Once i stop CSF, hostbill can check domain and provide correct details if domain is available or not.

Any idea on how to resolve?

 

[zEitEr]

Try this:

perl -pi -e 's/^UDP_OUT = ".*"/UDP_OUT = "20,21,43,53,113,123,24441"/' /etc/csf/csf.conf
perl -pi -e 's/^UDP6_OUT = ".*"/UDP6_OUT = "20,21,43,53,113,123,24441"/' /etc/csf/csf.conf

it should fix your issue.

 

[mrhost]

Try this:

perl -pi -e 's/^UDP_OUT = ".*"/UDP_OUT = "20,21,53,113,123,24441"/' /etc/csf/csf.conf
perl -pi -e 's/^UDP6_OUT = ".*"/UDP6_OUT = "20,21,53,113,123,24441"/' /etc/csf/csf.conf

it should fix your issue.

Thank you, i tried this but same result. For my domain search to work, I had to enable test MODE on CSF.
Not sure what else to try but incase this does not work. How can i remove?

 

[zEitEr]

please try again, the commands used to be missing 43 port.

 

[mrhost]

please try again, the commands used to be missing 43 port.

Thanks again for helping. Its now working great.
Really appreciate all you have done for this community.

Thanks

 

[realitsolution]

please try again, the commands used to be missing 43 port.

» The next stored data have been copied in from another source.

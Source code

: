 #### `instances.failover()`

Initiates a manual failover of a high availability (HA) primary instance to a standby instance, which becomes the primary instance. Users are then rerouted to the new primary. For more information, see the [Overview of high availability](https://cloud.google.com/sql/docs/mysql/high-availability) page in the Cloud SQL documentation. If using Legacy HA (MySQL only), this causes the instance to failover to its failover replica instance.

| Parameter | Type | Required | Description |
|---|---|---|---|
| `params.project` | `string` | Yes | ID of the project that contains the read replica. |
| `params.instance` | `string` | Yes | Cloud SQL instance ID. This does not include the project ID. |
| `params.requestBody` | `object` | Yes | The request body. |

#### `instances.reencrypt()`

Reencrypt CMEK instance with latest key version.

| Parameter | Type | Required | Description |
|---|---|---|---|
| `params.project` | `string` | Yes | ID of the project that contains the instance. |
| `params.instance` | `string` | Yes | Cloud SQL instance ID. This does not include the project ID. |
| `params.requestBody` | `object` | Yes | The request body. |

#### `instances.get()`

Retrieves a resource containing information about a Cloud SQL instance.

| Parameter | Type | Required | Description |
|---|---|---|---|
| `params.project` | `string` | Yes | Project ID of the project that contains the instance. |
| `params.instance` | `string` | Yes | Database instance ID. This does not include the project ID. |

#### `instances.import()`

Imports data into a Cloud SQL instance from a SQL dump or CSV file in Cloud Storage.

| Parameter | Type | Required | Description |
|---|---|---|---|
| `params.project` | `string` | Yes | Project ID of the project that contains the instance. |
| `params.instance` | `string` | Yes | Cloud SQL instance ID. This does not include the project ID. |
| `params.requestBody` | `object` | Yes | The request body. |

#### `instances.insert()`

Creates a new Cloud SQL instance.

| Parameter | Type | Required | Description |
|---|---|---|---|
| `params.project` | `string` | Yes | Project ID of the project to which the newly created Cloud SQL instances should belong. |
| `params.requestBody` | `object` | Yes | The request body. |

https://help.poralix.com/articles/ho...irectadmin-bfm . already i setup this. after this setup my client ip automatic doing block. whith any reason.. but i can not find that ip in block list.. but when i am alowing permanent ip from csf then he can login
main problem is how i can unblock that. i can not find that csf deny ip list or any other.

 

[zEitEr]

Use Directadmin interface to unblock IPs at admin level. It is on BruteForce Manager page.